Share your dilemmas and get honest opinions from other Mumsnetters.

I think now we are both being unreasonable

82 replies

Clovissa · 08/11/2009 14:07

I really must apologise - this is at the very least the third, and perhaps the fourth, time I have posted wailing about DP not wanting to get married. I have been flamed from every angle and called a manipulative, immature and an emotional blackmailer. I don't think I am but I'm prepared to hear it (again). I could have slipped this post under Chat or Relationships, but I do feel now that AIBU has somehow become its spiritual home.

So, DS is now an utterly adorable 8 weeks and we both love him enough to weep. We are happy, I am fit and strong and recovered. It was my birthday recently and I had built up my hopes that a ring would be forthcoming, particularly when DP hinted there would be diamonds. I have my diamond, it comes on a chain and hangs around my neck. It's very pretty but it's not a ring.

Next summer we will be adopting (or taking on, whatever) DP's nephew who is an orphan and getting too much for granny. Much of the parenting will fall to me and it will mean our money and everything will completely merge. I feel this is a huge commitment on my part and thought it was a good time to open the old wound and give it a good scratch.

So this morning I said to him that before we get DN I would like us to be married.

To recap, in the first year of our relationship we discussed marriage freely as something that would happen. We have been together nearly three years. In the last six months, apparently, I now discover, DP has decided he doesn't believe in marriage and won't do it. He does not want to stand up and do a thing that he finds ridiculous because he has already made every commitment to me and our baby by forming a family and telling us he loves us and that we will be together forever.

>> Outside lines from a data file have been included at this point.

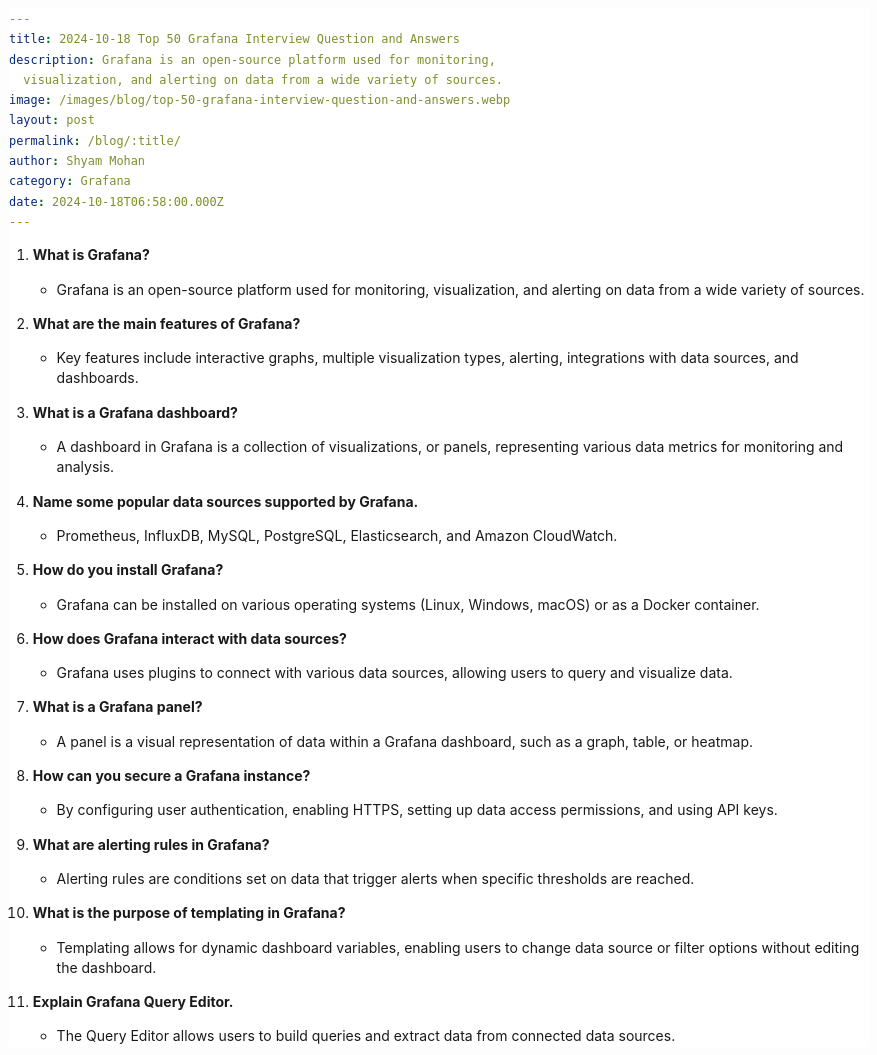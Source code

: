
 ```yaml
---
title: 2024-10-18 Top 50 Grafana Interview Question and Answers
description: Grafana is an open-source platform used for monitoring,
  visualization, and alerting on data from a wide variety of sources.
image: /images/blog/top-50-grafana-interview-question-and-answers.webp
layout: post
permalink: /blog/:title/
author: Shyam Mohan
category: Grafana
date: 2024-10-18T06:58:00.000Z
---
```



1. **What is Grafana?**
   - Grafana is an open-source platform used for monitoring, visualization, and alerting on data from a wide variety of sources.

2. **What are the main features of Grafana?**
   - Key features include interactive graphs, multiple visualization types, alerting, integrations with data sources, and dashboards.

3. **What is a Grafana dashboard?**
   - A dashboard in Grafana is a collection of visualizations, or panels, representing various data metrics for monitoring and analysis.

4. **Name some popular data sources supported by Grafana.**
   - Prometheus, InfluxDB, MySQL, PostgreSQL, Elasticsearch, and Amazon CloudWatch.

5. **How do you install Grafana?**
   - Grafana can be installed on various operating systems (Linux, Windows, macOS) or as a Docker container.

6. **How does Grafana interact with data sources?**
   - Grafana uses plugins to connect with various data sources, allowing users to query and visualize data.

7. **What is a Grafana panel?**
   - A panel is a visual representation of data within a Grafana dashboard, such as a graph, table, or heatmap.

8. **How can you secure a Grafana instance?**
   - By configuring user authentication, enabling HTTPS, setting up data access permissions, and using API keys.

9. **What are alerting rules in Grafana?**
   - Alerting rules are conditions set on data that trigger alerts when specific thresholds are reached.

10. **What is the purpose of templating in Grafana?**
    - Templating allows for dynamic dashboard variables, enabling users to change data source or filter options without editing the dashboard.


11. **Explain Grafana Query Editor.**
    - The Query Editor allows users to build queries and extract data from connected data sources.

None of my reasons for wanting marriage ring true for him (I want us all to have the same name as DS has his surname not mine, I want us to say vows, there are legal and financial differences - but he just says I want to please my parents, conform etc.).

He has said he has no objection to me changing my name to his. Pushed to compromise, he has said I can have a ring in a year and marriage in three if I still want it - I don't get this at all.

I can't break up our family over this but I feel incredibly sad because I want a marriage with him.

Actually, I suppose it's unfair to expect anything new to come of this post but it will give me something to read as I snivel in my well of self pity.

OP posts:
Tortington · 08/11/2009 16:18

i think it sounds like excellent power play on his part. I agree that i would question what sort of a person would not want to safeguard his partner child and nephew.

if there is no marriage, you really need to insist on puting in place the correct legalities

tinkerbellesmuse · 08/11/2009 16:51

Bottom line is that getting married would clearly make you happier than anything else in the world. His only reason for not getting married is that he thinks it is "suburban". He needs to grow up.

Clovissa · 08/11/2009 16:52

We don't yet have wills or life insurance or anything like that. However, he has no objection to setting these things up and whatever happens I will see to it that he does. He has also suggested me changing my name to his but this seems awfully contrived. I think I feel as strongly about the contrived nature of that arrangement than he does about the heinous conventionality of taking me for a spin through the town hall which incidentally is right at the end of our street.

We have a joint account.

The fact that DS is donor conceived does not have any relevance at all, DS is loved by us both as his parents, beyond question. As is also our love for each other.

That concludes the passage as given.